A new Comcast app will transform new Samsung smart TVs and Roku devices into quasi cable boxes. The app, which will be available later this year, will serve up live TV and on-demand video, just like Comcast's X1 cable boxes do. Customers can also use the app to record shows on their virtual DVRs.
Existing Comcast customers who use the new app can return their boxes, saving the $10-a-month equipment fee they would otherwise have to pay to rent their set-top box.
"Our customers should be able to access their Xfinity TV cable service wherever they want, whenever they want, on whatever device they want," Mark Hess, Comcast's industry affairs chief, said in a statement.
Comcast hopes its new Xfinity TV Partner Program will eventually expand beyond Samsung and Roku. The new TV app is somewhat similar to the apps currently available on smartphones and tablets, which Comcast says have been downloaded 23 million times. But the new TV app more closely mirrors the experience you get from your cable box.
Time Warner Cable and other cable companies offer similar apps for smart TVs, as well as mobile and streaming devices. Comcast also had offered its Xfinity service over an Xbox app, but that deal only lasted a little over a year before it was disbanded.
The cable industry is expanding the availability of its services to mobile gadgets and smart TVs as customers increasingly use those devices for media consumption -- and as they battle the growing cord-cutting trend.
Wednesday's announcement was also meant to send a message to regulators.
In February, the FCC voted to start a public discussion about changing current set-top box requirements.
FCC Chairman Tom Wheeler says he wants to give customers the option to choose between renting a set-top box from their cable company or getting another kind of compatible device on their own.
The FCC hopes to create a robust marketplace for video services, allowing customers to subscribe to a number of services and buy a gadget that can play all of them -- including cable content.
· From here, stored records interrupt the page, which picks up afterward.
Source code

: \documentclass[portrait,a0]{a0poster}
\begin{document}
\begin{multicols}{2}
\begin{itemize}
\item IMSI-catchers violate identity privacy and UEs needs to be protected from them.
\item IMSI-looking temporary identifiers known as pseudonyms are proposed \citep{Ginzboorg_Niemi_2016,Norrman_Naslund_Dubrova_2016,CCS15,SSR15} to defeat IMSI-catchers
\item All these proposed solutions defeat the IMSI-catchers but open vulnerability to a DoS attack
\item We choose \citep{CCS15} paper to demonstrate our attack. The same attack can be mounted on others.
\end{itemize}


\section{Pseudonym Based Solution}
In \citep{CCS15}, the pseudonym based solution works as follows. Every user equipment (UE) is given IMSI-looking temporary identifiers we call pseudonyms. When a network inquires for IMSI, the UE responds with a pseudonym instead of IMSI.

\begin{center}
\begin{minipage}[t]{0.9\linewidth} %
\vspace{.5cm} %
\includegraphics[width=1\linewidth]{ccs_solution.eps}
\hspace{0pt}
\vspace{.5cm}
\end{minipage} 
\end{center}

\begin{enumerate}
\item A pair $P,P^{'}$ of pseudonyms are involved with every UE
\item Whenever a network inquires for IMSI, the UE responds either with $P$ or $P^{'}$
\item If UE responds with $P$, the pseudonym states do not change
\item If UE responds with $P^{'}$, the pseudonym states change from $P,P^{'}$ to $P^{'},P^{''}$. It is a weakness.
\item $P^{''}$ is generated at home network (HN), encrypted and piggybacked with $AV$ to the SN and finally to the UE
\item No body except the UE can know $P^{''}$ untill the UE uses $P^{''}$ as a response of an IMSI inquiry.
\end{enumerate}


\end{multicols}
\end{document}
For example, you could search for a show and choose to watch it on your cable DVR, on live TV, on Netflix or any number of other services.
In a statement, the FCC criticized Comcast's app plan, arguing that it's just offering the same old Xfinity service on a different device.
"While we do not know all of the details of this announcement, it appears to offer only a proprietary, Comcast-controlled user interface and seems to allow only Comcast content on different devices, rather than allowing those devices to integrate or search across Comcast content as well as other content consumers subscribe to," an FCC spokesman said in a statement.
The cable industry's trade group, the National Cable & Telecommunications Association, issued a statement praising Comcast for its "innovative marketplace solutions." And Comcast ( says the FCC's proposed rule change would "create substantial costs" and "take years to develop." )
"In light of the success of the apps-based model in the marketplace, the far-reaching government technical mandate being currently proposed by the FCC is unnecessary," Comcast's Hess said in his statement.